§ INSTRUCTIONS TO FOLLOW: Repeat the entries below in full, with every character unchanged.

§ Records from a data source:
▬▬▬▬▬▬▬▬▬▬

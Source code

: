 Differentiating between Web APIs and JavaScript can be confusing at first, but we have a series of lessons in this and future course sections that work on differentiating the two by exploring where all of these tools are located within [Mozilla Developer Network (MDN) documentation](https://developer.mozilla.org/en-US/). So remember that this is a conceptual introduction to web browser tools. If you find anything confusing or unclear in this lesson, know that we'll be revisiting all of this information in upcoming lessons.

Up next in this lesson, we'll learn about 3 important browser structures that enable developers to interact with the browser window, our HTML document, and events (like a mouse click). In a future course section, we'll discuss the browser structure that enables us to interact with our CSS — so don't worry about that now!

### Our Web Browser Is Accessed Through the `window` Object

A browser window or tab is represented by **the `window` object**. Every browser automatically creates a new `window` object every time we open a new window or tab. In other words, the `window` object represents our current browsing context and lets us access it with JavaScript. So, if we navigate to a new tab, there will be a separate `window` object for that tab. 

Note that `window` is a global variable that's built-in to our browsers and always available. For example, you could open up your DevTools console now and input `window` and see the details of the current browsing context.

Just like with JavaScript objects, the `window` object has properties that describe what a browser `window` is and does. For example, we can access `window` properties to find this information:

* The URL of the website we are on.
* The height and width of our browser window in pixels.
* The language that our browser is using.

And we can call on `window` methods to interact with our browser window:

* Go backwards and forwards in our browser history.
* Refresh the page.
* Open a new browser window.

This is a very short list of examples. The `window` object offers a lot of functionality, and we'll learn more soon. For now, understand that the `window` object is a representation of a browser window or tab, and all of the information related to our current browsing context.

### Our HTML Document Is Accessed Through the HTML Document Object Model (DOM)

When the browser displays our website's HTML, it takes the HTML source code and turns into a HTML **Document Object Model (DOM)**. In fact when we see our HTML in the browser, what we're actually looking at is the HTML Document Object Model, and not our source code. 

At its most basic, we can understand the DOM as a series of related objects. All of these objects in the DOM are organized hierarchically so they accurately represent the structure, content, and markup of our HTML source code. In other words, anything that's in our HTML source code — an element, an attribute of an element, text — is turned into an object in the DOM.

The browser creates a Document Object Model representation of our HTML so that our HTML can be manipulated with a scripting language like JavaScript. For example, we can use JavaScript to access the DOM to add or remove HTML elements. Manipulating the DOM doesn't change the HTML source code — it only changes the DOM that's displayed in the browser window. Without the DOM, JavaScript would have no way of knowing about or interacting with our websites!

▬▬▬▬▬▬▬▬▬▬

§ ANSWER BOX:
Source code

: Differentiating between Web APIs and JavaScript can be confusing at first, but we have a series of lessons in this and future course sections that work on differentiating the two by exploring where all of these tools are located within [Mozilla Developer Network (MDN) documentation](https://developer.mozilla.org/en-US/). So remember that this is a conceptual introduction to web browser tools. If you find anything confusing or unclear in this lesson, know that we'll be revisiting all of this information in upcoming lessons.

Up next in this lesson, we'll learn about 3 important browser structures that enable developers to interact with the browser window, our HTML document, and events (like a mouse click). In a future course section, we'll discuss the browser structure that enables us to interact with our CSS — so don't worry about that now!

### Our Web Browser Is Accessed Through the `window` Object

A browser window or tab is represented by **the `window` object**. Every browser automatically creates a new `window` object every time we open a new window or tab. In other words, the `window` object represents our current browsing context and lets us access it with JavaScript. So, if we navigate to a new tab, there will be a separate `window` object for that tab. 

Note that `window` is a global variable that's built-in to our browsers and always available. For example, you could open up your DevTools console now and input `window` and see the details of the current browsing context.

Just like with JavaScript objects, the `window` object has properties that describe what a browser `window` is and does. For example, we can access `window` properties to find this information:

* The URL of the website we are on.
* The height and width of our browser window in pixels.
* The language that our browser is using.

And we can call on `window` methods to interact with our browser window:

* Go backwards and forwards in our browser history.
* Refresh the page.
* Open a new browser window.

This is a very short list of examples. The `window` object offers a lot of functionality, and we'll learn more soon. For now, understand that the `window` object is a representation of a browser window or tab, and all of the information related to our current browsing context.

### Our HTML Document Is Accessed Through the HTML Document Object Model (DOM)

When the browser displays our website's HTML, it takes the HTML source code and turns into a HTML **Document Object Model (DOM)**. In fact when we see our HTML in the browser, what we're actually looking at is the HTML Document Object Model, and not our source code. 

At its most basic, we can understand the DOM as a series of related objects. All of these objects in the DOM are organized hierarchically so they accurately represent the structure, content, and markup of our HTML source code. In other words, anything that's in our HTML source code — an element, an attribute of an element, text — is turned into an object in the DOM.

The browser creates a Document Object Model representation of our HTML so that our HTML can be manipulated with a scripting language like JavaScript. For example, we can use JavaScript to access the DOM to add or remove HTML elements. Manipulating the DOM doesn't change the HTML source code — it only changes the DOM that's displayed in the browser window. Without the DOM, JavaScript would have no way of knowing about or interacting with our websites!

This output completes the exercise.